§ **What you have to do**
Your task is to copy the listing exactly, with the pictures left out.

§ **Data under study**
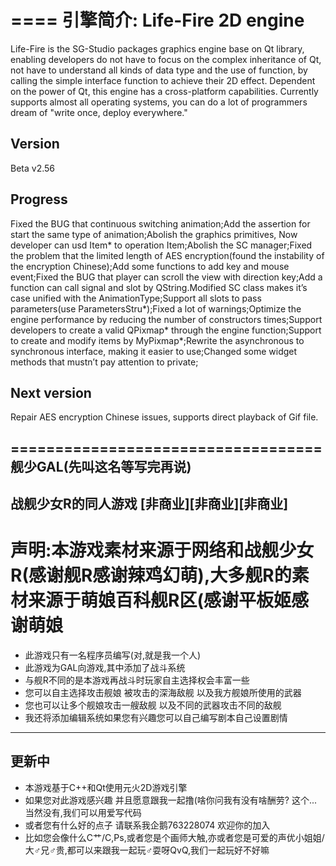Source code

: ====
引擎简介:
﻿Life-Fire 2D engine
===================================
Life-Fire is the SG-Studio packages graphics engine base on Qt library, enabling developers do not have to focus on the complex inheritance of Qt, not have to understand all kinds of data type and the use of function, by calling the simple interface function to achieve their 2D effect. Dependent on the power of Qt, this engine has a cross-platform capabilities. Currently supports almost all operating systems, you can do a lot of programmers dream of "write once, deploy everywhere."

Version
-----------------------------------
Beta v2.56

Progress
-----------------------------------
Fixed the BUG that continuous switching animation;Add the assertion for start the same type of animation;Abolish the graphics primitives, Now developer can usd Item* to operation Item;Abolish the SC manager;Fixed the problem that the limited length of AES encryption(found the instability of the encryption Chinese);Add some functions to add key and mouse event;Fixed the BUG that player can scroll the view with direction key;Add a function can call signal and slot by QString.Modified SC class makes it’s case unified with the AnimationType;Support all slots to pass parameters(use ParametersStru*);Fixed a lot of warnings;Optimize the engine performance by reducing the number of constructors times;Support developers to create a valid QPixmap* through the engine function;Support to create and modify items by MyPixmap*;Rewrite the asynchronous to synchronous interface, making it easier to use;Changed some widget methods that mustn’t pay attention to private;

Next version
-----------------------------------
Repair AES encryption Chinese issues, supports direct playback of Gif file.

===================================
舰少GAL(先叫这名等写完再说)
-----------------------------------
战舰少女R的同人游戏 [非商业][非商业][非商业]
-----------------------------------
# 声明:本游戏素材来源于网络和战舰少女R(感谢舰R感谢辣鸡幻萌),大多舰R的素材来源于萌娘百科舰R区(感谢平板姬感谢萌娘

* 此游戏只有一名程序员编写(对,就是我一个人)
* 此游戏为GAL向游戏,其中添加了战斗系统
* 与舰R不同的是本游戏再战斗时玩家自主选择权会丰富一些
* 您可以自主选择攻击舰娘 被攻击的深海敌舰 以及我方舰娘所使用的武器
* 您也可以让多个舰娘攻击一艘敌舰 以及不同的武器攻击不同的敌舰
* 我还将添加编辑系统如果您有兴趣您可以自己编写剧本自己设置剧情
-----------------------------------

更新中 
-----------------------------------
* 本游戏基于C++和Qt使用元火2D游戏引擎
* 如果您对此游戏感兴趣 并且愿意跟我一起撸(啥你问我有没有啥酬劳? 这个...当然没有,我们可以用爱写代码
* 或者您有什么好的点子 请联系我企鹅763228074 欢迎你的加入
* 比如您会像什么C艹/C,Ps,或者您是个画师大触,亦或者您是可爱的声优小姐姐/大♂兄♂贵,都可以来跟我一起玩♂耍呀QvQ,我们一起玩好不好嘛



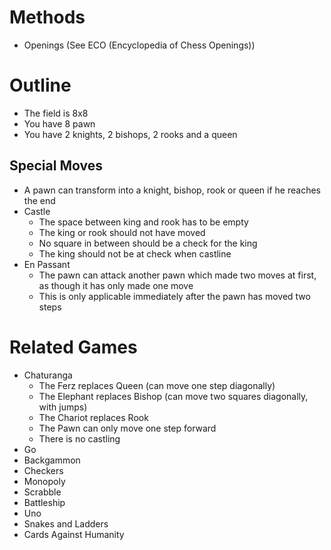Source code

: # Methods
- Openings (See ECO (Encyclopedia of Chess Openings))

# Outline
- The field is 8x8
- You have 8 pawn
- You have 2 knights, 2 bishops, 2 rooks and a queen
## Special Moves
- A pawn can transform into a knight, bishop, rook or queen if he reaches the end
- Castle
	- The space between king and rook has to be empty
	- The king or rook should not have moved
	- No square in between should be a check for the king
	- The king should not be at check when castline
- En Passant
	- The pawn can attack another pawn which made two moves at first, as though it has only made one move
	- This is only applicable immediately after the pawn has moved two steps

# Related Games
- Chaturanga
	- The Ferz replaces Queen (can move one step diagonally)
	- The Elephant replaces Bishop (can move two squares diagonally, with jumps)
	- The Chariot replaces Rook
	- The Pawn can only move one step forward
	- There is no castling
- Go
- Backgammon
- Checkers
- Monopoly
- Scrabble
- Battleship
- Uno
- Snakes and Ladders
- Cards Against Humanity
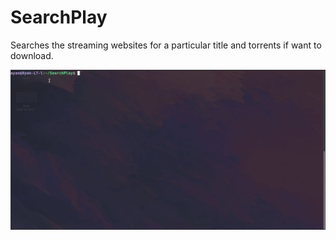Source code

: # SearchPlay
Searches the streaming websites for a particular title and torrents if want to download.

![How it works](sample.gif)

§ **Worked solution**
Source code

: ====
引擎简介:
﻿Life-Fire 2D engine
===================================
Life-Fire is the SG-Studio packages graphics engine base on Qt library, enabling developers do not have to focus on the complex inheritance of Qt, not have to understand all kinds of data type and the use of function, by calling the simple interface function to achieve their 2D effect. Dependent on the power of Qt, this engine has a cross-platform capabilities. Currently supports almost all operating systems, you can do a lot of programmers dream of "write once, deploy everywhere."

Version
-----------------------------------
Beta v2.56

Progress
-----------------------------------
Fixed the BUG that continuous switching animation;Add the assertion for start the same type of animation;Abolish the graphics primitives, Now developer can usd Item* to operation Item;Abolish the SC manager;Fixed the problem that the limited length of AES encryption(found the instability of the encryption Chinese);Add some functions to add key and mouse event;Fixed the BUG that player can scroll the view with direction key;Add a function can call signal and slot by QString.Modified SC class makes it’s case unified with the AnimationType;Support all slots to pass parameters(use ParametersStru*);Fixed a lot of warnings;Optimize the engine performance by reducing the number of constructors times;Support developers to create a valid QPixmap* through the engine function;Support to create and modify items by MyPixmap*;Rewrite the asynchronous to synchronous interface, making it easier to use;Changed some widget methods that mustn’t pay attention to private;

Next version
-----------------------------------
Repair AES encryption Chinese issues, supports direct playback of Gif file.

===================================
舰少GAL(先叫这名等写完再说)
-----------------------------------
战舰少女R的同人游戏 [非商业][非商业][非商业]
-----------------------------------
# 声明:本游戏素材来源于网络和战舰少女R(感谢舰R感谢辣鸡幻萌),大多舰R的素材来源于萌娘百科舰R区(感谢平板姬感谢萌娘

* 此游戏只有一名程序员编写(对,就是我一个人)
* 此游戏为GAL向游戏,其中添加了战斗系统
* 与舰R不同的是本游戏再战斗时玩家自主选择权会丰富一些
* 您可以自主选择攻击舰娘 被攻击的深海敌舰 以及我方舰娘所使用的武器
* 您也可以让多个舰娘攻击一艘敌舰 以及不同的武器攻击不同的敌舰
* 我还将添加编辑系统如果您有兴趣您可以自己编写剧本自己设置剧情
-----------------------------------

更新中 
-----------------------------------
* 本游戏基于C++和Qt使用元火2D游戏引擎
* 如果您对此游戏感兴趣 并且愿意跟我一起撸(啥你问我有没有啥酬劳? 这个...当然没有,我们可以用爱写代码
* 或者您有什么好的点子 请联系我企鹅763228074 欢迎你的加入
* 比如您会像什么C艹/C,Ps,或者您是个画师大触,亦或者您是可爱的声优小姐姐/大♂兄♂贵,都可以来跟我一起玩♂耍呀QvQ,我们一起玩好不好嘛



Source code

: # Methods
- Openings (See ECO (Encyclopedia of Chess Openings))

# Outline
- The field is 8x8
- You have 8 pawn
- You have 2 knights, 2 bishops, 2 rooks and a queen
## Special Moves
- A pawn can transform into a knight, bishop, rook or queen if he reaches the end
- Castle
	- The space between king and rook has to be empty
	- The king or rook should not have moved
	- No square in between should be a check for the king
	- The king should not be at check when castline
- En Passant
	- The pawn can attack another pawn which made two moves at first, as though it has only made one move
	- This is only applicable immediately after the pawn has moved two steps

# Related Games
- Chaturanga
	- The Ferz replaces Queen (can move one step diagonally)
	- The Elephant replaces Bishop (can move two squares diagonally, with jumps)
	- The Chariot replaces Rook
	- The Pawn can only move one step forward
	- There is no castling
- Go
- Backgammon
- Checkers
- Monopoly
- Scrabble
- Battleship
- Uno
- Snakes and Ladders
- Cards Against Humanity
Source code

: # SearchPlay
Searches the streaming websites for a particular title and torrents if want to download.

![How it works](sample.gif)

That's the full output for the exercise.